- Task instructions
Write out exactly the lines below that run from the one containing "language for vehicles" through the one containing "type of vehicle.", both included, with no other lines.

----- Data records

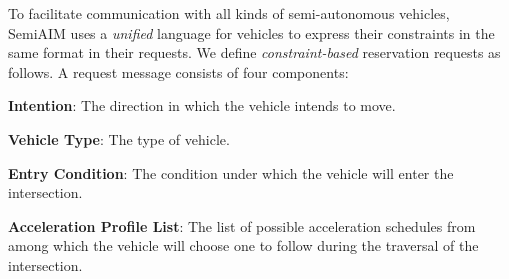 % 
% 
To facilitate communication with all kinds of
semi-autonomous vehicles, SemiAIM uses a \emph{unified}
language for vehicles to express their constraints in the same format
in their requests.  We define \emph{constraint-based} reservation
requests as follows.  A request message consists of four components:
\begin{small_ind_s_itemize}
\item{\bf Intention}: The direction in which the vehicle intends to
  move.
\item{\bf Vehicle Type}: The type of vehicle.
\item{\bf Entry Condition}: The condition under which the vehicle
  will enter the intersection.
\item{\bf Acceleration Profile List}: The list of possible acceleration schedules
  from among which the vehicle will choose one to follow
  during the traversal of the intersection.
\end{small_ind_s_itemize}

----------
----- Data records

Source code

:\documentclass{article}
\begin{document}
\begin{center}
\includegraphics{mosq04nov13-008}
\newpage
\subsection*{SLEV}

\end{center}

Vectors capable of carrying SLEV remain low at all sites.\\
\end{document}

----------
----- Data records

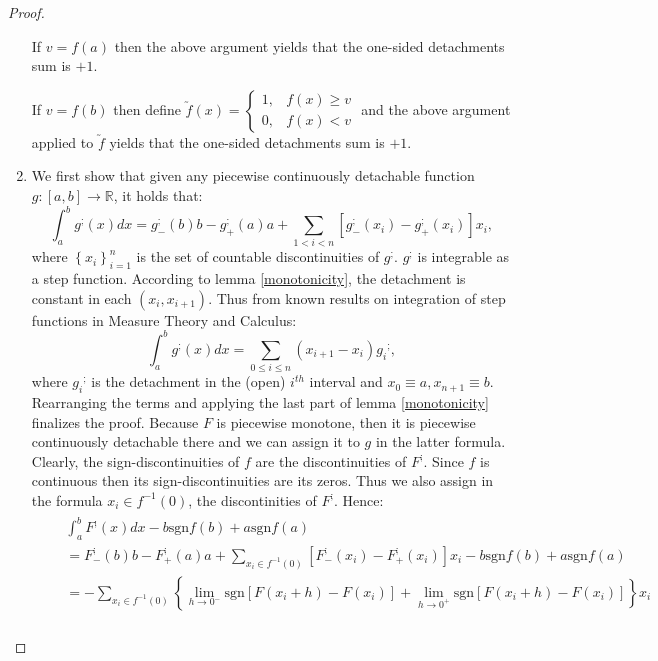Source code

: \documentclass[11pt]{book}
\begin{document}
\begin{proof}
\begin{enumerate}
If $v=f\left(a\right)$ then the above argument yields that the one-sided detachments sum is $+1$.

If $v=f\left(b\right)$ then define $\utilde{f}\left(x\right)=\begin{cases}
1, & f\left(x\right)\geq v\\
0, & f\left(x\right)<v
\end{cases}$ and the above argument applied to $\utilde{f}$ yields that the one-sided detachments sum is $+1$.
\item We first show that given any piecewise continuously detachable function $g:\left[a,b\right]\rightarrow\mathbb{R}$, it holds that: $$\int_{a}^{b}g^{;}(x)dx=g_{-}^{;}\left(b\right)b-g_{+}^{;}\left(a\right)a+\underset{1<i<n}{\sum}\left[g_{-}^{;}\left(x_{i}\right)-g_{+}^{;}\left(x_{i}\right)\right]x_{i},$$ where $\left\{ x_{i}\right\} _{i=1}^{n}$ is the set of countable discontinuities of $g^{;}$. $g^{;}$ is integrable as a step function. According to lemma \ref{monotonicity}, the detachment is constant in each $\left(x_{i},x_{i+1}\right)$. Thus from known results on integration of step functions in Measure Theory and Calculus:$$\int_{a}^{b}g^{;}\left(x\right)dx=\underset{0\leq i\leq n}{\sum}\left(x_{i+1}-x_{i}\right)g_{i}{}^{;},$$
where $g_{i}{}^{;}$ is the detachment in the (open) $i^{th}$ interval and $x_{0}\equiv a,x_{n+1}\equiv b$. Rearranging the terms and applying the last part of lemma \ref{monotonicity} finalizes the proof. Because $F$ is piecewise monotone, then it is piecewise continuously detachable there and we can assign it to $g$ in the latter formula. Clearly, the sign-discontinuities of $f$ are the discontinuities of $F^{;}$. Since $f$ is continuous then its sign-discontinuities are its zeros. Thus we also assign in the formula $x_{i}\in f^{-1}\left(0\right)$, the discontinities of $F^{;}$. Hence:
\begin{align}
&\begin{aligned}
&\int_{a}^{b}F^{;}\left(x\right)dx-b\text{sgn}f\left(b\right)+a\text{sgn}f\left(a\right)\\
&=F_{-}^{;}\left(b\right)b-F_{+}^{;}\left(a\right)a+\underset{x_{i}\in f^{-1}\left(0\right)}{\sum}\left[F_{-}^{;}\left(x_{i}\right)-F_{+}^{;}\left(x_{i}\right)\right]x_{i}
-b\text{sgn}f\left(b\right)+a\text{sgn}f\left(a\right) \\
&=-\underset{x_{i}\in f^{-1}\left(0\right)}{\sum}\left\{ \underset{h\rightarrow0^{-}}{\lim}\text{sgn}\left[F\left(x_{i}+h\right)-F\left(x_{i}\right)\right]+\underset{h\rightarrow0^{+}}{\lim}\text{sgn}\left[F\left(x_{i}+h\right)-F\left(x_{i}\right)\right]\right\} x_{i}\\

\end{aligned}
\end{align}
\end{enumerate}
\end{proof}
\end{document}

----------

- Solution to the exercise
language for vehicles to express their constraints in the same format
in their requests.  We define \emph{constraint-based} reservation
requests as follows.  A request message consists of four components:
\begin{small_ind_s_itemize}
\item{\bf Intention}: The direction in which the vehicle intends to
  move.
\item{\bf Vehicle Type}: The type of vehicle.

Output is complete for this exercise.